Listening to Today in Parliament on Radio 4 I silently cheered to hear a point put to David Cameron at Prime Minister’s Questions by veteran Labour figure Michael Meacher, a man I’ve interviewed and met once at a meeting near Liverpool. He said: “FTSE 100 directors get £86,000 a week on average, while the poor are left to starve. Is there no end to the brutality and nastiness of Tory Britain?”
Bang on the money, as they say. The disparity of earnings is the clearest indicator of a broken economy and dysfunctional society, building inequality into the national way of life by allowing a tiny elite to set a bad and unchecked example while the majority are losing their standard of living and are told they must bear the burden of shrunken output and lowered expectations. It isn’t an argument against bosses, top businessmen and decision-makers being recognised as major contributors and harvesting the rewards, but rather fury at the mountainous scale of remuneration and pension which for many is a generational jackpot ensuring wealth for their children’s children’s children.

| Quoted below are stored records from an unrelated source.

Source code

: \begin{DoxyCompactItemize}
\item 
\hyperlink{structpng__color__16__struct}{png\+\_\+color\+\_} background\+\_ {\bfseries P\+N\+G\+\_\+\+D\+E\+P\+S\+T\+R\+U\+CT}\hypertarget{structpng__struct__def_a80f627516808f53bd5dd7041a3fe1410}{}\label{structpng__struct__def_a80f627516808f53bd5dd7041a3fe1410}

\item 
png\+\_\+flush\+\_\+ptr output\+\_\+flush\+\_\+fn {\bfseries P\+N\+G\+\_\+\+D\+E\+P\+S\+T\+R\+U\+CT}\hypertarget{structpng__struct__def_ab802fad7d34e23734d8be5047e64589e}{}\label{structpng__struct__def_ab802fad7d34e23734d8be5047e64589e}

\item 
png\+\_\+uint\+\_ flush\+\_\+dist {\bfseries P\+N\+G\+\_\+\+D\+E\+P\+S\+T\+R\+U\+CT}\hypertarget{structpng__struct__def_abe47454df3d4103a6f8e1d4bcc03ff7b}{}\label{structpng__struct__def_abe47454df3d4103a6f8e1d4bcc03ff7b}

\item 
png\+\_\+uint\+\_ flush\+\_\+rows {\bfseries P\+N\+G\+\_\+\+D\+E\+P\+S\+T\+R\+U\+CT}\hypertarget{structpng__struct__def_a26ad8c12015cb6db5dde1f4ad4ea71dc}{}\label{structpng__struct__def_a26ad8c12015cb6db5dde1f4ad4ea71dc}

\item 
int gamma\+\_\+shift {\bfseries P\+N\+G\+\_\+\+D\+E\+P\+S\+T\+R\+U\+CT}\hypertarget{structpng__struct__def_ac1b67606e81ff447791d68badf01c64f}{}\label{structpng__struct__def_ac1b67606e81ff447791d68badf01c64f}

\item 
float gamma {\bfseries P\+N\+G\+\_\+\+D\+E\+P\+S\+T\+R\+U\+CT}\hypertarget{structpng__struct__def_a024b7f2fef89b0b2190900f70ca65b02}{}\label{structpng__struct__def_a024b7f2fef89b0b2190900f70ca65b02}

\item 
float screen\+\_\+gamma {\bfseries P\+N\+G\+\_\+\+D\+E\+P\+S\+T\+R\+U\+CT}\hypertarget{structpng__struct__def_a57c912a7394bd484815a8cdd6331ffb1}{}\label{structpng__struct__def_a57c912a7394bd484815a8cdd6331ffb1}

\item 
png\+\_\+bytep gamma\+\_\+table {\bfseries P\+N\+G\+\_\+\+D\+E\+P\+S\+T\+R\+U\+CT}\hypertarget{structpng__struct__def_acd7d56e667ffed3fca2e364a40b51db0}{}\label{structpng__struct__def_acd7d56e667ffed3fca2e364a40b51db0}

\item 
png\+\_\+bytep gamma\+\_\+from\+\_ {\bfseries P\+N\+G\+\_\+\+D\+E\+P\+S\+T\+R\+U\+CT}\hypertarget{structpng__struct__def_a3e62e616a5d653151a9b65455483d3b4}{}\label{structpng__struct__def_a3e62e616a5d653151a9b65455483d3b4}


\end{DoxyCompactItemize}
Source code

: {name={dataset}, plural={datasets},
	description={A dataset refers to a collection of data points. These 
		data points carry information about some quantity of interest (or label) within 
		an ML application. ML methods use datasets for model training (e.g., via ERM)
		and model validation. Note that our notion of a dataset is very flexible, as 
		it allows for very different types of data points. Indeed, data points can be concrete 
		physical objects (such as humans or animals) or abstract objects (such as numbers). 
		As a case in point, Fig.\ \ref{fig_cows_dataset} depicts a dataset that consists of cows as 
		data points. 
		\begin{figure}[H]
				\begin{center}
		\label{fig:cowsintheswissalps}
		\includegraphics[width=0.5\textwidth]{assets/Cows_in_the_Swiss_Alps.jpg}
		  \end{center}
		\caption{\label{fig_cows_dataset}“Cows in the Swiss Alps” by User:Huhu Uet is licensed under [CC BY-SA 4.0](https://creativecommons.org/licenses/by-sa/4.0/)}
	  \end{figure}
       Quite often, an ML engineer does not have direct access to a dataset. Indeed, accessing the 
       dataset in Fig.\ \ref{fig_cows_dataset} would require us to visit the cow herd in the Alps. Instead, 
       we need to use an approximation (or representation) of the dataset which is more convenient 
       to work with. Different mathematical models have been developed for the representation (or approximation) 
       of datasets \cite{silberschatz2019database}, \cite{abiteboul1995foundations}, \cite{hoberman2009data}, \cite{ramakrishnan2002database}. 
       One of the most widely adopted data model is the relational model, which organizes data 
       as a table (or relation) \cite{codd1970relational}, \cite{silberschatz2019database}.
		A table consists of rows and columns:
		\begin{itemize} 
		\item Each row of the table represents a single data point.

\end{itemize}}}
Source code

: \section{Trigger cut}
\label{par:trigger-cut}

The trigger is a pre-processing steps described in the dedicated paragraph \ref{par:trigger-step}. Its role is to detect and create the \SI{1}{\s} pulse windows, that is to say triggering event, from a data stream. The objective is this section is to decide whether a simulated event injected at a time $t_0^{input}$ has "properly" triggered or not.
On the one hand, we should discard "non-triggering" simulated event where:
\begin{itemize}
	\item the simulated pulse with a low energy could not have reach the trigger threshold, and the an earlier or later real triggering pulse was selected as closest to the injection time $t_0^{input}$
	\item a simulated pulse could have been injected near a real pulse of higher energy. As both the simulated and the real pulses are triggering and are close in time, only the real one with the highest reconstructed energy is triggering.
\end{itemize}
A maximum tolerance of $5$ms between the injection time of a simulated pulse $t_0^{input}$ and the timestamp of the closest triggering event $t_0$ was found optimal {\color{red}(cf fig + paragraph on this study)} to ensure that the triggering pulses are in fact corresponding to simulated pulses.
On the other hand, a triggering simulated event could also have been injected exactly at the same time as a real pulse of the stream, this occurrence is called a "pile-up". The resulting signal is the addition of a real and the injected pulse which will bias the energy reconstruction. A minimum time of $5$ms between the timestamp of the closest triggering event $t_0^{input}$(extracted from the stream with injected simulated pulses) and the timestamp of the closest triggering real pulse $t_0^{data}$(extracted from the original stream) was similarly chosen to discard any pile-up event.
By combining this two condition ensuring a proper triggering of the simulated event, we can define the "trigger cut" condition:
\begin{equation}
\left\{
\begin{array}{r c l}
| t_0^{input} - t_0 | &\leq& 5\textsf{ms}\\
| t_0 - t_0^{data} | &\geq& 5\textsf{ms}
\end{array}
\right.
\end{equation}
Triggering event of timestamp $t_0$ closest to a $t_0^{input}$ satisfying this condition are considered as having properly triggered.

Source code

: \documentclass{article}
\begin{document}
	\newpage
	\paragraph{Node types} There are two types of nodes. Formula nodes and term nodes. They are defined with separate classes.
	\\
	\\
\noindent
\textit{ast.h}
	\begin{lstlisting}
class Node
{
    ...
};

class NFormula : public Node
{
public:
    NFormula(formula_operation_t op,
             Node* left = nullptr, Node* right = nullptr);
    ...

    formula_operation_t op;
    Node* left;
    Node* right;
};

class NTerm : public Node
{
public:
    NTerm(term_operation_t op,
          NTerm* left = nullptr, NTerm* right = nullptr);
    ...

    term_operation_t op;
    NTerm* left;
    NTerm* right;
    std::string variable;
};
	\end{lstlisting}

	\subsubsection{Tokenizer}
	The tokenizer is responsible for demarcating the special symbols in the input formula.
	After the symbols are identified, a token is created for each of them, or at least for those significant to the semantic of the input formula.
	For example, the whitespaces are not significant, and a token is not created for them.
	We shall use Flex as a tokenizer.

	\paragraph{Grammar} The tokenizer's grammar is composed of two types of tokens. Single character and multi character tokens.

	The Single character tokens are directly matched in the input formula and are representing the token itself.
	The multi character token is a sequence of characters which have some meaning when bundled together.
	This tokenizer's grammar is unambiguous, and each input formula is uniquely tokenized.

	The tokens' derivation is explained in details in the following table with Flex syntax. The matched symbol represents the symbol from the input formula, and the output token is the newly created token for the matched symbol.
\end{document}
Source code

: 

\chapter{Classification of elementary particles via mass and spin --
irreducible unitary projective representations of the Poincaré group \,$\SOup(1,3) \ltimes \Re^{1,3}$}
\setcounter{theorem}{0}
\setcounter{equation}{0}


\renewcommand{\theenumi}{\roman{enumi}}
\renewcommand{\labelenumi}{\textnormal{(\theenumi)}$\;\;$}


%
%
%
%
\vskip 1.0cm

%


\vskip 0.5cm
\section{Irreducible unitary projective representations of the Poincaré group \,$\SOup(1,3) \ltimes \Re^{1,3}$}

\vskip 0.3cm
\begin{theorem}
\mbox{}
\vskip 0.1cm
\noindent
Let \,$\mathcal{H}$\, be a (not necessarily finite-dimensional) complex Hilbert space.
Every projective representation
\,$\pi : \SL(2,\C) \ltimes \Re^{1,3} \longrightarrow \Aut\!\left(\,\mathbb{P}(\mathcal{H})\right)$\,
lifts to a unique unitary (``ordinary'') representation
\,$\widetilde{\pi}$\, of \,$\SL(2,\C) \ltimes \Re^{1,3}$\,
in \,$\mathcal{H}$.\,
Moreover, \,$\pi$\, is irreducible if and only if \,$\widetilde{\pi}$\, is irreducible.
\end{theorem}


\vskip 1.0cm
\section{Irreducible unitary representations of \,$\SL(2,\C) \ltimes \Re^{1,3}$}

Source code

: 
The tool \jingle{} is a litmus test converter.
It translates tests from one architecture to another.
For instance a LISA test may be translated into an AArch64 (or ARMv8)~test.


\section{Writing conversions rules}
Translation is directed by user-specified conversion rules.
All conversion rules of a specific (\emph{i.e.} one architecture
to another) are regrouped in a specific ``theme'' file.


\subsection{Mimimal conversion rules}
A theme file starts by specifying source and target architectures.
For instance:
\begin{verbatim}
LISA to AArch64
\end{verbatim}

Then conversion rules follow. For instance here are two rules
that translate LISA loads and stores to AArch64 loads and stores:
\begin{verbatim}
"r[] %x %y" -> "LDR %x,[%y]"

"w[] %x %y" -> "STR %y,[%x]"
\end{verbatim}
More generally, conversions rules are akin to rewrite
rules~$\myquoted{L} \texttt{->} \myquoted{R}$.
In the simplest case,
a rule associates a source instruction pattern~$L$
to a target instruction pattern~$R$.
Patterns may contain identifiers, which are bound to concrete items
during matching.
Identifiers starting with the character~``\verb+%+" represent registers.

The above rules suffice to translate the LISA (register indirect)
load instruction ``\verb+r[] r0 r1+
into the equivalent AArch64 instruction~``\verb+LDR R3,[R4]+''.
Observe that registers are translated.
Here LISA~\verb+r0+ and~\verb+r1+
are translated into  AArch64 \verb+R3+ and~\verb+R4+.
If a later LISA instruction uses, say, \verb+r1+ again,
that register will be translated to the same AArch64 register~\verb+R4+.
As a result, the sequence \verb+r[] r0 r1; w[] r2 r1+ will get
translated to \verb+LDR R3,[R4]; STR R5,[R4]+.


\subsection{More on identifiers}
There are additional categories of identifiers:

The pay of FTSE 100 directors has grown by 14 per cent in the past year – 20 times faster than that of the average worker, according to figures released from Income Data Services which tracks pay trends. Recent figures from the Office for National Statistics show that total pay including bonuses across the labour market grew by just 0.7 per cent in the period July to September 2013 compared with a year earlier well below the Consumer Price Index (2.2 per cent) and the Retail Price Index (2.6 per cent).
But for FTSE 100 directors pay grew during the same period by 14 per cent – 20 times faster than that of the average worker.
Time for legislation to put ordinary workers on the pay committees of companies…to bring some sanity to the way in which directors are paid.
There is concerted resistance elsewhere. For example Swiss voters have been voting on strict new laws to limit executive pay to no more than 12 times the wage of the lowest paid. Chief executives are earning more than 200 times what their employees take home or in one case over 800 times. It emerged earlier this year that Swiss banking giant UBS had awarded $2.6m (£1.6m) in bonuses – the figure matched exactly the bank’s losses over 2012.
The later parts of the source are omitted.